There are some grey areas the NFL seems willing to tolerate when it comes to its rulebook. It’s remarkable to see how many free agent contracts teams are somehow able to negotiate in the opening hours of the league’s “legal tampering period,” a phrase which doesn’t make sense in any other context. Teams might have conversations with agents about whether their players are happy in their current location or if they would be interested in a potential trade.

Attempting to make offers to players and coaches who are under contract to other teams, however, crosses the line for the NFL. Dolphins ownership, according to the NFL sanctions, repeatedly tried to negotiate deals with Brady while he was under contract to the Patriots and Buccaneers and simultaneously tried to negotiate a deal to get Payton to join the organization as its coach.

Sometimes, when these deals are completed and there’s a subsequent grievance, teams are able to hammer out a deal. The Jets, for example, got a first-round pick from the Patriots as the primary return for Bill Belichick when he resigned as the coach in New York. But the Dolphins didn’t even land Brady or Payton, were fined $2 million and stripped of first- and third-round picks in the 2023 and 2024 drafts, respectively.


15. Arizona Cardinals

Biggest mistake: Signing Kliff Kingsbury and Steve Keim to contract extensions (2022)

Between the two, Keim’s new deal seemed more curious than that of his head coach. Though the Cardinals were coming off an 11-6 season and a playoff berth, Keim’s recent track record in the draft had already looked abysmal. He had whiffed on his first-rounders in 2016 (Robert Nkemdiche), 2017 (Haason Reddick), 2018 (Josh Rosen) and 2020 (Isaiah Simmons). Reddick had spent years playing out of position before excelling in his final season as an edge rusher, but the team lost him in free agency. His only first-round pick who became a success was Kyler Murray, who was drafted in 2019 to replace Rosen after one season. Kingsbury, likewise, was hired to replace Steve Wilks, who was a one-and-done coach in 2018.

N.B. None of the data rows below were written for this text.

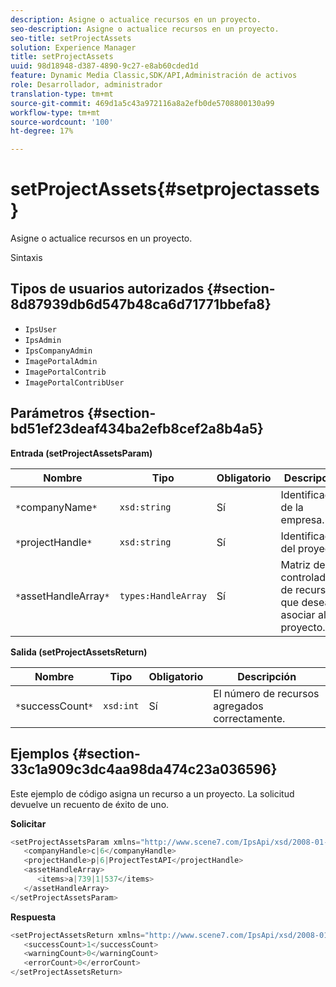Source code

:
 ```yaml
---
description: Asigne o actualice recursos en un proyecto.
seo-description: Asigne o actualice recursos en un proyecto.
seo-title: setProjectAssets
solution: Experience Manager
title: setProjectAssets
uuid: 98d18948-d387-4890-9c27-e8ab60cded1d
feature: Dynamic Media Classic,SDK/API,Administración de activos
role: Desarrollador, administrador
translation-type: tm+mt
source-git-commit: 469d1a5c43a972116a8a2efb0de5708800130a99
workflow-type: tm+mt
source-wordcount: '100'
ht-degree: 17%

---
```



# setProjectAssets{#setprojectassets}

Asigne o actualice recursos en un proyecto.

Sintaxis

## Tipos de usuarios autorizados {#section-8d87939db6d547b48ca6d71771bbefa8}

* `IpsUser`
* `IpsAdmin`
* `IpsCompanyAdmin`
* `ImagePortalAdmin`
* `ImagePortalContrib`
* `ImagePortalContribUser`

## Parámetros {#section-bd51ef23deaf434ba2efb8cef2a8b4a5}

**Entrada (setProjectAssetsParam)**

| Nombre | Tipo | Obligatorio | Descripción |
|---|---|---|---|
| `*`companyName`*` | `xsd:string` | Sí | Identificador de la empresa. |
| `*`projectHandle`*` | `xsd:string` | Sí | Identificador del proyecto. |
| `*`assetHandleArray`*` | `types:HandleArray` | Sí | Matriz de controladores de recursos que desea asociar al proyecto. |

**Salida (setProjectAssetsReturn)**

| Nombre | Tipo | Obligatorio | Descripción |
|---|---|---|---|
| `*`successCount`*` | `xsd:int` | Sí | El número de recursos agregados correctamente. |

## Ejemplos {#section-33c1a909c3dc4aa98da474c23a036596}

Este ejemplo de código asigna un recurso a un proyecto. La solicitud devuelve un recuento de éxito de uno.

**Solicitar**

```java
<setProjectAssetsParam xmlns="http://www.scene7.com/IpsApi/xsd/2008-01-15">
   <companyHandle>c|6</companyHandle>
   <projectHandle>p|6|ProjectTestAPI</projectHandle>
   <assetHandleArray>
      <items>a|739|1|537</items>
   </assetHandleArray>
</setProjectAssetsParam>
```

**Respuesta**

```java
<setProjectAssetsReturn xmlns="http://www.scene7.com/IpsApi/xsd/2008-01-15">
   <successCount>1</successCount>
   <warningCount>0</warningCount>
   <errorCount>0</errorCount>
</setProjectAssetsReturn>
```

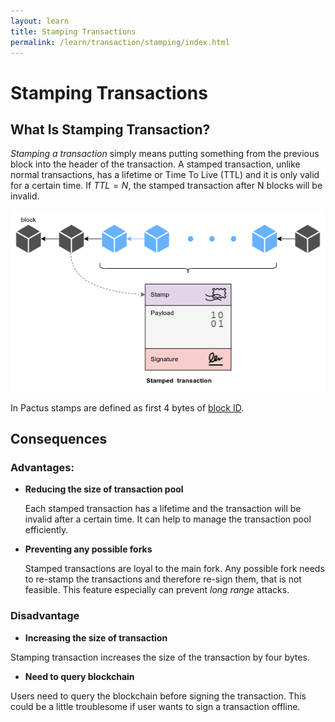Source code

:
 ```yaml
---
layout: learn
title: Stamping Transactions
permalink: /learn/transaction/stamping/index.html
---
```


# Stamping Transactions

## What Is Stamping Transaction?

_Stamping a transaction_ simply means putting something from the previous block into the header of
the transaction. A stamped transaction, unlike normal transactions, has a lifetime or Time To Live (TTL) and it is
only valid for a certain time. If <span v-pre>$TTL = N$</span>, the stamped transaction after N
blocks will be invalid.

![Stamped transaction](/assets/images/pactus_stamped_transaction.png)

In Pactus stamps are defined as first 4 bytes of [block ID](../basic/block#block-identifier).

## Consequences

### Advantages:

- **Reducing the size of transaction pool**

  Each stamped transaction has a lifetime and the transaction will be invalid after a certain time.
  It can help to manage the transaction pool efficiently.

- **Preventing any possible forks**

  Stamped transactions are loyal to the main fork. Any possible fork needs to re-stamp the
  transactions and therefore re-sign them, that is not feasible. This feature especially can
  prevent _long range_ attacks.

### Disadvantage

- **Increasing the size of transaction**

Stamping transaction increases the size of the transaction by four bytes.

- **Need to query blockchain**

Users need to query the blockchain before signing the transaction. This could be a little
troublesome if user wants to sign a transaction offline.
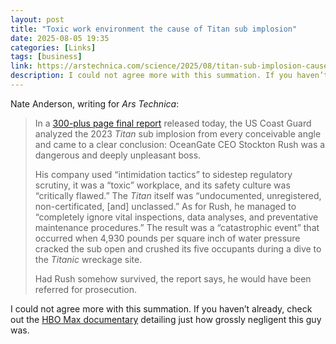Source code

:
 ```yaml
---
layout: post
title: "Toxic work environment the cause of Titan sub implosion"
date: 2025-08-05 19:35
categories: [Links]
tags: [business]
link: https://arstechnica.com/science/2025/08/titan-sub-implosion-caused-by-absolutely-bonkers-toxic-workplace-environment/
description: I could not agree more with this summation. If you haven’t already, check out the HBO Max documentary detailing just how grossly negligent this guy was.
---
```


Nate Anderson, writing for *Ars Technica*:

>In a [300-plus page final report](https://media.defense.gov/2025/Aug/05/2003773004/-1/-1/0/SUBMERSIBLE%20TITAN%20MBI%20REPORT%20(04AUG2025).PDF) released today, the US Coast Guard analyzed the 2023 *Titan* sub implosion from every conceivable angle and came to a clear conclusion: OceanGate CEO Stockton Rush was a dangerous and deeply unpleasant boss.
>
>His company used “intimidation tactics” to sidestep regulatory scrutiny, it was a “toxic” workplace, and its safety culture was “critically flawed.” The *Titan* itself was “undocumented, unregistered, non-certificated, [and] unclassed.” As for Rush, he managed to “completely ignore vital inspections, data analyses, and preventative maintenance procedures.” The result was a “catastrophic event” that occurred when 4,930 pounds per square inch of water pressure cracked the sub open and crushed its five occupants during a dive to the *Titanic* wreckage site.
>
>Had Rush somehow survived, the report says, he would have been referred for prosecution.

I could not agree more with this summation. If you haven’t already, check out the [HBO Max documentary](https://www.hbomax.com/movies/implosion-the-titanic-sub-disaster/6fb172ef-8a64-4cc5-a489-32e7df7a1c4e) detailing just how grossly negligent this guy was.
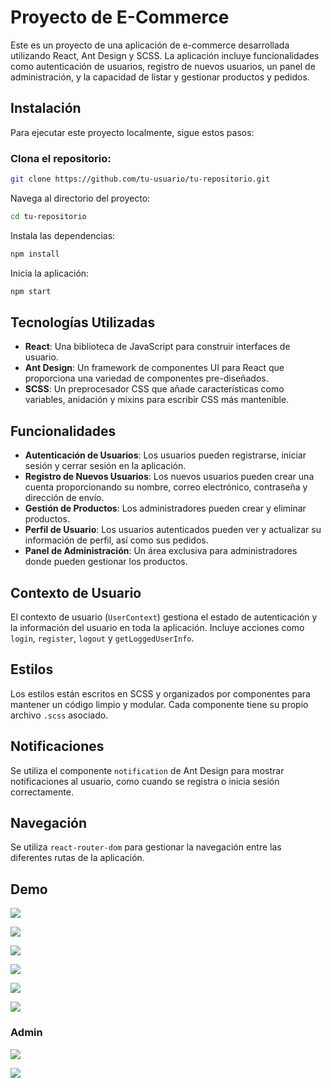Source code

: # Proyecto de E-Commerce

Este es un proyecto de una aplicación de e-commerce desarrollada utilizando React, Ant Design y SCSS. La aplicación incluye funcionalidades como autenticación de usuarios, registro de nuevos usuarios, un panel de administración, y la capacidad de listar y gestionar productos y pedidos.

## Instalación

Para ejecutar este proyecto localmente, sigue estos pasos:

### Clona el repositorio:

```bash
git clone https://github.com/tu-usuario/tu-repositorio.git
```

Navega al directorio del proyecto:

```bash
cd tu-repositorio
```
Instala las dependencias:

```bash
npm install
```
Inicia la aplicación:

```bash
npm start
```


## Tecnologías Utilizadas

- **React**: Una biblioteca de JavaScript para construir interfaces de usuario.
- **Ant Design**: Un framework de componentes UI para React que proporciona una variedad de componentes pre-diseñados.
- **SCSS**: Un preprocesador CSS que añade características como variables, anidación y mixins para escribir CSS más mantenible.

## Funcionalidades

- **Autenticación de Usuarios**: Los usuarios pueden registrarse, iniciar sesión y cerrar sesión en la aplicación.
- **Registro de Nuevos Usuarios**: Los nuevos usuarios pueden crear una cuenta proporcionando su nombre, correo electrónico, contraseña y dirección de envío.
- **Gestión de Productos**: Los administradores pueden crear y eliminar productos.
- **Perfil de Usuario**: Los usuarios autenticados pueden ver y actualizar su información de perfil, así como sus pedidos.
- **Panel de Administración**: Un área exclusiva para administradores donde pueden gestionar los productos.

## Contexto de Usuario

El contexto de usuario (`UserContext`) gestiona el estado de autenticación y la información del usuario en toda la aplicación. Incluye acciones como `login`, `register`, `logout` y `getLoggedUserInfo`.

## Estilos

Los estilos están escritos en SCSS y organizados por componentes para mantener un código limpio y modular. Cada componente tiene su propio archivo `.scss` asociado.

## Notificaciones

Se utiliza el componente `notification` de Ant Design para mostrar notificaciones al usuario, como cuando se registra o inicia sesión correctamente.

## Navegación

Se utiliza `react-router-dom` para gestionar la navegación entre las diferentes rutas de la aplicación.

## Demo

![](/src/assets/register.png)

![](/src/assets/login.png)

![](/src/assets/landing.png)

![](/src/assets/products.png)

![](/src/assets/cart.png)

![](/src/assets/profile.png)

### Admin

![](/src/assets/create.png)

![](/src/assets/delete.png)


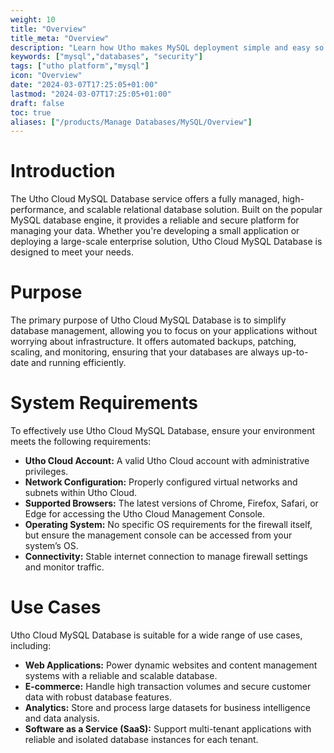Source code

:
 ```yaml
---
weight: 10
title: "Overview"
title_meta: "Overview"
description: "Learn how Utho makes MySQL deployment simple and easy so you easily anticipate your cloud infrastructure costs"
keywords: ["mysql","databases", "security"]
tags: ["utho platform","mysql"]
icon: "Overview"
date: "2024-03-07T17:25:05+01:00"
lastmod: "2024-03-07T17:25:05+01:00"
draft: false
toc: true
aliases: ["/products/Manage Databases/MySQL/Overview"]
---
```


<!-- # Overview -->

# Introduction
The Utho Cloud MySQL Database service offers a fully managed, high-performance, and scalable relational database solution. Built on the popular MySQL database engine, it provides a reliable and secure platform for managing your data. Whether you're developing a small application or deploying a large-scale enterprise solution, Utho Cloud MySQL Database is designed to meet your needs.

# Purpose
The primary purpose of Utho Cloud MySQL Database is to simplify database management, allowing you to focus on your applications without worrying about infrastructure. It offers automated backups, patching, scaling, and monitoring, ensuring that your databases are always up-to-date and running efficiently.

# System Requirements
To effectively use Utho Cloud MySQL Database, ensure your environment meets the following requirements:
- **Utho Cloud Account:** A valid Utho Cloud account with administrative privileges.
- **Network Configuration:** Properly configured virtual networks and subnets within Utho Cloud.
- **Supported Browsers:** The latest versions of Chrome, Firefox, Safari, or Edge for accessing the Utho Cloud Management Console.
- **Operating System:** No specific OS requirements for the firewall itself, but ensure the management console can be accessed from your system’s OS.
- **Connectivity:** Stable internet connection to manage firewall settings and monitor traffic.

# Use Cases
Utho Cloud MySQL Database is suitable for a wide range of use cases, including:
- **Web Applications:** Power dynamic websites and content management systems with a reliable and scalable database.
- **E-commerce:** Handle high transaction volumes and secure customer data with robust database features.
- **Analytics:** Store and process large datasets for business intelligence and data analysis.
- **Software as a Service (SaaS):** Support multi-tenant applications with reliable and isolated database instances for each tenant.
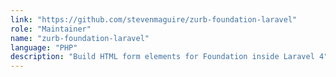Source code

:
 ```yaml
---
link: "https://github.com/stevenmaguire/zurb-foundation-laravel"
role: "Maintainer"
name: "zurb-foundation-laravel"
language: "PHP"
description: "Build HTML form elements for Foundation inside Laravel 4"
---
```

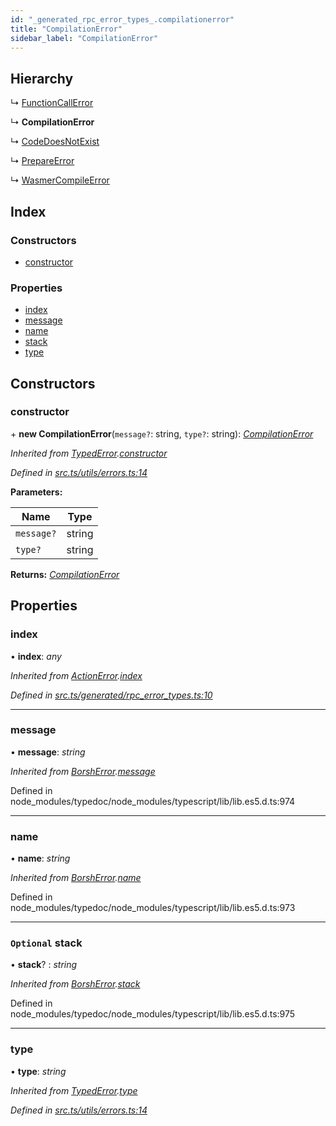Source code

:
 ```yaml
---
id: "_generated_rpc_error_types_.compilationerror"
title: "CompilationError"
sidebar_label: "CompilationError"
---
```


## Hierarchy

  ↳ [FunctionCallError](_generated_rpc_error_types_.functioncallerror.md)

  ↳ **CompilationError**

  ↳ [CodeDoesNotExist](_generated_rpc_error_types_.codedoesnotexist.md)

  ↳ [PrepareError](_generated_rpc_error_types_.prepareerror.md)

  ↳ [WasmerCompileError](_generated_rpc_error_types_.wasmercompileerror.md)

## Index

### Constructors

* [constructor](_generated_rpc_error_types_.compilationerror.md#constructor)

### Properties

* [index](_generated_rpc_error_types_.compilationerror.md#index)
* [message](_generated_rpc_error_types_.compilationerror.md#message)
* [name](_generated_rpc_error_types_.compilationerror.md#name)
* [stack](_generated_rpc_error_types_.compilationerror.md#optional-stack)
* [type](_generated_rpc_error_types_.compilationerror.md#type)

## Constructors

###  constructor

\+ **new CompilationError**(`message?`: string, `type?`: string): *[CompilationError](_generated_rpc_error_types_.compilationerror.md)*

*Inherited from [TypedError](_utils_errors_.typederror.md).[constructor](_utils_errors_.typederror.md#constructor)*

*Defined in [src.ts/utils/errors.ts:14](https://github.com/nearprotocol/nearlib/blob/de49029/src.ts/utils/errors.ts#L14)*

**Parameters:**

Name | Type |
------ | ------ |
`message?` | string |
`type?` | string |

**Returns:** *[CompilationError](_generated_rpc_error_types_.compilationerror.md)*

## Properties

###  index

• **index**: *any*

*Inherited from [ActionError](_generated_rpc_error_types_.actionerror.md).[index](_generated_rpc_error_types_.actionerror.md#index)*

*Defined in [src.ts/generated/rpc_error_types.ts:10](https://github.com/nearprotocol/nearlib/blob/de49029/src.ts/generated/rpc_error_types.ts#L10)*

___

###  message

• **message**: *string*

*Inherited from [BorshError](_utils_serialize_.borsherror.md).[message](_utils_serialize_.borsherror.md#message)*

Defined in node_modules/typedoc/node_modules/typescript/lib/lib.es5.d.ts:974

___

###  name

• **name**: *string*

*Inherited from [BorshError](_utils_serialize_.borsherror.md).[name](_utils_serialize_.borsherror.md#name)*

Defined in node_modules/typedoc/node_modules/typescript/lib/lib.es5.d.ts:973

___

### `Optional` stack

• **stack**? : *string*

*Inherited from [BorshError](_utils_serialize_.borsherror.md).[stack](_utils_serialize_.borsherror.md#optional-stack)*

Defined in node_modules/typedoc/node_modules/typescript/lib/lib.es5.d.ts:975

___

###  type

• **type**: *string*

*Inherited from [TypedError](_utils_errors_.typederror.md).[type](_utils_errors_.typederror.md#type)*

*Defined in [src.ts/utils/errors.ts:14](https://github.com/nearprotocol/nearlib/blob/de49029/src.ts/utils/errors.ts#L14)*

The Cardinals went 4-13 in 2022. One year after ownership thought the coach and general manager deserved extensions into 2027, one bad season was enough to lead to a total overhaul. The Cardinals fired Kingsbury, while Keim left the team to focus on his health. They gave lengthy extensions to a coach with one winning season and a general manager who already had a questionable track record of recent drafts even before a disaster season, then paid tens of millions of dollars for their deals.


14. Las Vegas Raiders

Biggest mistake: Hiring Josh McDaniels as coach (2022)

The Raiders should have known better. McDaniels had been fired midway through his second season with the Broncos in 2010, then left the Colts at the altar in 2018 after agreeing to join the organization and even hiring coaches for his staff. Despite the fact that the Raiders’ players wanted to keep interim coach Rich Bisaccia, who was elevated to that position after Jon Gruden resigned, for the permanent job after a late-season surge in 2021 produced a surprising trip to the postseason, team owner Mark Davis let Bisaccia leave and hired McDaniels and fellow Patriots executive Dave Ziegler to run the organization.

A spectacular failure followed. McDaniels failed to self-scout and recognize that the Raiders were paper tigers, leading to a foolish trade of draft capital for wideout Davante Adams. The team gave quarterback Derek Carr a fake extension and then embarrassingly cut ties with the longtime starter at the end of McDaniels’ first season at the helm, which included a fateful loss to Baker Mayfield just days after he joined the Rams. Las Vegas extended Hunter Renfrow, who was coming off a breakout season, and then immediately marginalized him in the offense.

McDaniels’ solution invariably seemed to be adding Patriots to the team, as the Raiders imported Chandler Jones, Jimmy Garoppolo, Brian Hoyer, Jakobi Meyers and Brandon Bolden with limited success. Davis, who was quickly tired of the organization’s decision-making, fired both McDaniels and Ziegler after just 25 games at the helm. As far as I can tell, McDaniels is the only NFL head coach to ever be fired twice from two permanent jobs before completing a second season in either role.


13. Los Angeles Rams

Biggest mistake: Signing Allen Robinson to a three-year, $46.5 million contract (2022)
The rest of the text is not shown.